— WHAT YOU HAVE TO DO —
Go through the entries that follow and count every line with the string "Input". Reply with the number only.

(MATERIALS PROVIDED Opens)

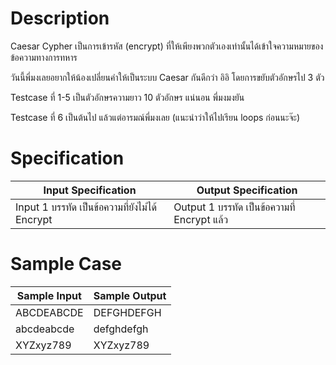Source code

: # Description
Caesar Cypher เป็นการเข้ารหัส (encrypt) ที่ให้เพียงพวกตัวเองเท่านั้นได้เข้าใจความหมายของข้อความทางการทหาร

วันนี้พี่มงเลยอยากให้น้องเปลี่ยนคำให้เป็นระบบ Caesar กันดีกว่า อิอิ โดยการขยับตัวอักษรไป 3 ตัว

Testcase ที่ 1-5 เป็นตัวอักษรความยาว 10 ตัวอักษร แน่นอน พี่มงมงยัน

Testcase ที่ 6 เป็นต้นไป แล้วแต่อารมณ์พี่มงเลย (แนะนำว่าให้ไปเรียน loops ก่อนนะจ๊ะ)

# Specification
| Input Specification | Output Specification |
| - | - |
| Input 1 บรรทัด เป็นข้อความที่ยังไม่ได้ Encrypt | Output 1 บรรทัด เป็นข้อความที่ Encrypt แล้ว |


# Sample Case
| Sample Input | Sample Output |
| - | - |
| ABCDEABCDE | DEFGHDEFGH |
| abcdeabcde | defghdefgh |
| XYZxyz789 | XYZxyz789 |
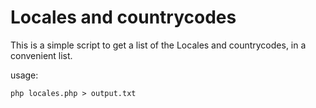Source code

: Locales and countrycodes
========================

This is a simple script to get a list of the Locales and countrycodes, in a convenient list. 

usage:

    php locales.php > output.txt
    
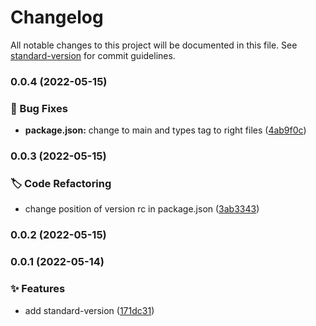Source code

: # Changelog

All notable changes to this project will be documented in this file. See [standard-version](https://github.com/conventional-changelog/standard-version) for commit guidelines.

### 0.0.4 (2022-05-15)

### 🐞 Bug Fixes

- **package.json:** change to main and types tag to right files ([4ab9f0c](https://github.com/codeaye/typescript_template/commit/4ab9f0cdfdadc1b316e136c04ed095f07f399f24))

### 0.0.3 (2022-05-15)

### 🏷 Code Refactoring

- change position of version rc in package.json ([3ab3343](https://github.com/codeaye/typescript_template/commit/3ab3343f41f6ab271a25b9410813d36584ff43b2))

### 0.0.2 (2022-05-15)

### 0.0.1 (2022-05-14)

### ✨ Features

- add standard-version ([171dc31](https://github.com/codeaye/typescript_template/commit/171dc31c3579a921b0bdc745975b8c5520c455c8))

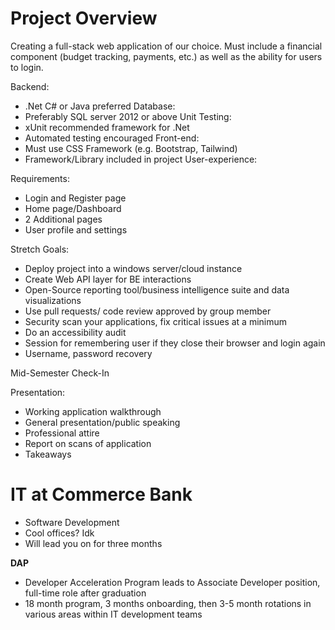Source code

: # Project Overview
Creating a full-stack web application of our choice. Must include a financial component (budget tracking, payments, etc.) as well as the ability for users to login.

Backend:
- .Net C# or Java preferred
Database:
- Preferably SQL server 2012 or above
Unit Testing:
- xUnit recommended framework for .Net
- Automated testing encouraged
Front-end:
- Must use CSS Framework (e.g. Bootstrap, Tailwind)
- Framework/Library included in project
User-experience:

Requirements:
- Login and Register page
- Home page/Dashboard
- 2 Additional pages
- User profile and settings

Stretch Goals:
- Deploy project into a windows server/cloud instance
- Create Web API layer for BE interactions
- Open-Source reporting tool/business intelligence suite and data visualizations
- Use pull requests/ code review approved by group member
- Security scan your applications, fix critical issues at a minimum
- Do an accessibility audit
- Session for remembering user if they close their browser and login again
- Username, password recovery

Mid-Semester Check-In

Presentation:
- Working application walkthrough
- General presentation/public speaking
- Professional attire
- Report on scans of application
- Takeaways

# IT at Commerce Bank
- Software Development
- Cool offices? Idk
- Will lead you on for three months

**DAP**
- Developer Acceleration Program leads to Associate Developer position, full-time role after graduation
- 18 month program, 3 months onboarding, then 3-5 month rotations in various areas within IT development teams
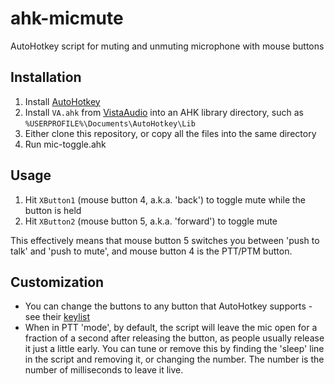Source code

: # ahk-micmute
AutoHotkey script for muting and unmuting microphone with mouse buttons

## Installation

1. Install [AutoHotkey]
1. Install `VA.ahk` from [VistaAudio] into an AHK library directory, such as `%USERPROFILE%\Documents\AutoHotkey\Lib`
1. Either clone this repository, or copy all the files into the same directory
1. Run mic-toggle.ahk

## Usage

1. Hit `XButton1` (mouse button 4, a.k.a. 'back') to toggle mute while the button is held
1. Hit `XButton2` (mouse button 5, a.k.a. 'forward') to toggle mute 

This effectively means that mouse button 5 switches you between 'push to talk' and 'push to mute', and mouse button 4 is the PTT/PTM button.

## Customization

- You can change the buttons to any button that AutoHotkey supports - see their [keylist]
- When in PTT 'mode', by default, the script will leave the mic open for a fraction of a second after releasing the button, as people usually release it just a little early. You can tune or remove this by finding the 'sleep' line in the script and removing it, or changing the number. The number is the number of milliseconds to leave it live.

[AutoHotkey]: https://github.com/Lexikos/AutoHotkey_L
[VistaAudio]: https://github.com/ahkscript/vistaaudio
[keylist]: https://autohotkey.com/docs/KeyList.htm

(MATERIALS PROVIDED Closes)

— RESULT OF THIS EXERCISE —
3